→ **What the task requires**: Pull every line containing "authors" from the data.

→ **Stored data entries**:
____________
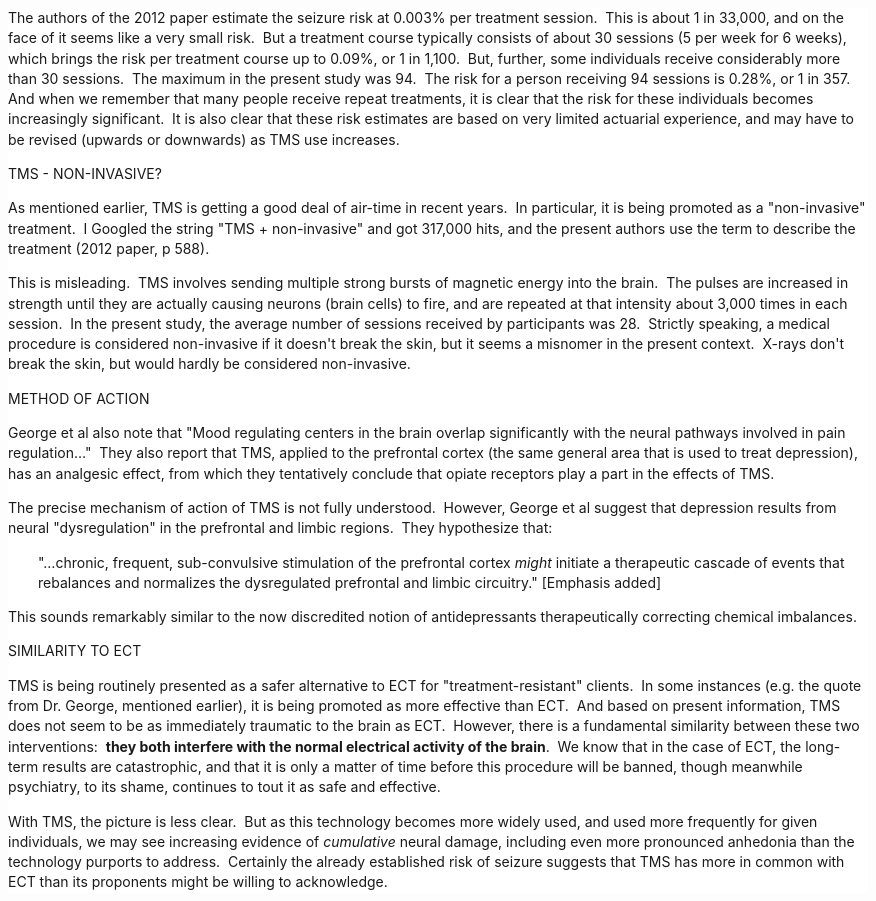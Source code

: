 The authors of the 2012 paper estimate the seizure risk at 0.003% per treatment session.  This is about 1 in 33,000, and on the face of it seems like a very small risk.  But a treatment course typically consists of about 30 sessions (5 per week for 6 weeks), which brings the risk per treatment course up to 0.09%, or 1 in 1,100.  But, further, some individuals receive considerably more than 30 sessions.  The maximum in the present study was 94.  The risk for a person receiving 94 sessions is 0.28%, or 1 in 357.  And when we remember that many people receive repeat treatments, it is clear that the risk for these individuals becomes increasingly significant.  It is also clear that these risk estimates are based on very limited actuarial experience, and may have to be revised (upwards or downwards) as TMS use increases.

TMS - NON-INVASIVE?

As mentioned earlier, TMS is getting a good deal of air-time in recent years.  In particular, it is being promoted as a "non-invasive" treatment.  I Googled the string "TMS + non-invasive" and got 317,000 hits, and the present authors use the term to describe the treatment (2012 paper, p 588).

This is misleading.  TMS involves sending multiple strong bursts of magnetic energy into the brain.  The pulses are increased in strength until they are actually causing neurons (brain cells) to fire, and are repeated at that intensity about 3,000 times in each session.  In the present study, the average number of sessions received by participants was 28.  Strictly speaking, a medical procedure is considered non-invasive if it doesn't break the skin, but it seems a misnomer in the present context.  X-rays don't break the skin, but would hardly be considered non-invasive.

METHOD OF ACTION

George et al also note that "Mood regulating centers in the brain overlap significantly with the neural pathways involved in pain regulation…"  They also report that TMS, applied to the prefrontal cortex (the same general area that is used to treat depression), has an analgesic effect, from which they tentatively conclude that opiate receptors play a part in the effects of TMS.

The precise mechanism of action of TMS is not fully understood.  However, George et al suggest that depression results from neural "dysregulation" in the prefrontal and limbic regions.  They hypothesize that:
<p style="padding-left: 30px;">"…chronic, frequent, sub-convulsive stimulation of the prefrontal cortex <em>might</em> initiate a therapeutic cascade of events that rebalances and normalizes the dysregulated prefrontal and limbic circuitry." [Emphasis added]</p>
This sounds remarkably similar to the now discredited notion of antidepressants therapeutically correcting chemical imbalances.

SIMILARITY TO ECT

TMS is being routinely presented as a safer alternative to ECT for "treatment-resistant" clients.  In some instances (e.g. the quote from Dr. George, mentioned earlier), it is being promoted as more effective than ECT.  And based on present information, TMS does not seem to be as immediately traumatic to the brain as ECT.  However, there is a fundamental similarity between these two interventions:  <strong>they both interfere with the normal electrical activity of the brain</strong>.  We know that in the case of ECT, the long-term results are catastrophic, and that it is only a matter of time before this procedure will be banned, though meanwhile psychiatry, to its shame, continues to tout it as safe and effective.

With TMS, the picture is less clear.  But as this technology becomes more widely used, and used more frequently for given individuals, we may see increasing evidence of <i>cumulative</i> neural damage, including even more pronounced anhedonia than the technology purports to address.  Certainly the already established risk of seizure suggests that TMS has more in common with ECT than its proponents might be willing to acknowledge.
____________
→ **Problem solution**:
: The authors of the 2012 paper estimate the seizure risk at 0.003% per treatment session.  This is about 1 in 33,000, and on the face of it seems like a very small risk.  But a treatment course typically consists of about 30 sessions (5 per week for 6 weeks), which brings the risk per treatment course up to 0.09%, or 1 in 1,100.  But, further, some individuals receive considerably more than 30 sessions.  The maximum in the present study was 94.  The risk for a person receiving 94 sessions is 0.28%, or 1 in 357.  And when we remember that many people receive repeat treatments, it is clear that the risk for these individuals becomes increasingly significant.  It is also clear that these risk estimates are based on very limited actuarial experience, and may have to be revised (upwards or downwards) as TMS use increases.
As mentioned earlier, TMS is getting a good deal of air-time in recent years.  In particular, it is being promoted as a "non-invasive" treatment.  I Googled the string "TMS + non-invasive" and got 317,000 hits, and the present authors use the term to describe the treatment (2012 paper, p 588).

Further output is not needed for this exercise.